=== Exercise objective ===
Each line holding the string "Blvd" is to be copied from the data.

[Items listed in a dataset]

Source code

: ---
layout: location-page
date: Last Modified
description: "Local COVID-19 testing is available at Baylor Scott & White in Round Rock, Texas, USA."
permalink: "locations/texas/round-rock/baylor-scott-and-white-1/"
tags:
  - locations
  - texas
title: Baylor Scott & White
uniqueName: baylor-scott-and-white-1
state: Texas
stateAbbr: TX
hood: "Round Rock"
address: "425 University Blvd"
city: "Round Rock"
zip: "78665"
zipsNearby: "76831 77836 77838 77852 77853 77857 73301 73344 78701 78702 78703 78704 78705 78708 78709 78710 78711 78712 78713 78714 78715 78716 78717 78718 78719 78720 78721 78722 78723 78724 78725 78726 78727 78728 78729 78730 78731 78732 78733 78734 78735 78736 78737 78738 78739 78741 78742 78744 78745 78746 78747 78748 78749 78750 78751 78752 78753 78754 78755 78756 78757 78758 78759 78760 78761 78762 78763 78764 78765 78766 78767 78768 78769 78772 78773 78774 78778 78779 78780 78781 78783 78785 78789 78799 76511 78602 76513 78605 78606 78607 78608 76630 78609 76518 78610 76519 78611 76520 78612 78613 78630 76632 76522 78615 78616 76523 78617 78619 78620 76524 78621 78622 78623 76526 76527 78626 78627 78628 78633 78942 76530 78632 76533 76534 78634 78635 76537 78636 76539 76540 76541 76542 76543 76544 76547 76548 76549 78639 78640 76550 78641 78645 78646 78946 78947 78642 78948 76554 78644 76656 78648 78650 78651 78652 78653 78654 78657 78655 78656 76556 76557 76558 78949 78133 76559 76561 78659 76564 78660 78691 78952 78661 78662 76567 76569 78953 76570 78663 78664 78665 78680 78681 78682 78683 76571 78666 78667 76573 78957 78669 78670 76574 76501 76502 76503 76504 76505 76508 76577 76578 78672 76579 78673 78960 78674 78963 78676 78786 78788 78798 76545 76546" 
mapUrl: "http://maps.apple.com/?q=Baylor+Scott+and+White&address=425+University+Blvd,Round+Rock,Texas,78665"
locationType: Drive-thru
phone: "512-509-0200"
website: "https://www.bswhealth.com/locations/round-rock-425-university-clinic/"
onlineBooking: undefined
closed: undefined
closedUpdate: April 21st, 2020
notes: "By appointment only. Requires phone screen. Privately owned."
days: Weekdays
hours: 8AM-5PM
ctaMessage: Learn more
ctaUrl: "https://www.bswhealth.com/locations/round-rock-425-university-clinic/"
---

=== Expected output ===
address: "425 University Blvd"
mapUrl: "http://maps.apple.com/?q=Baylor+Scott+and+White&address=425+University+Blvd,Round+Rock,Texas,78665"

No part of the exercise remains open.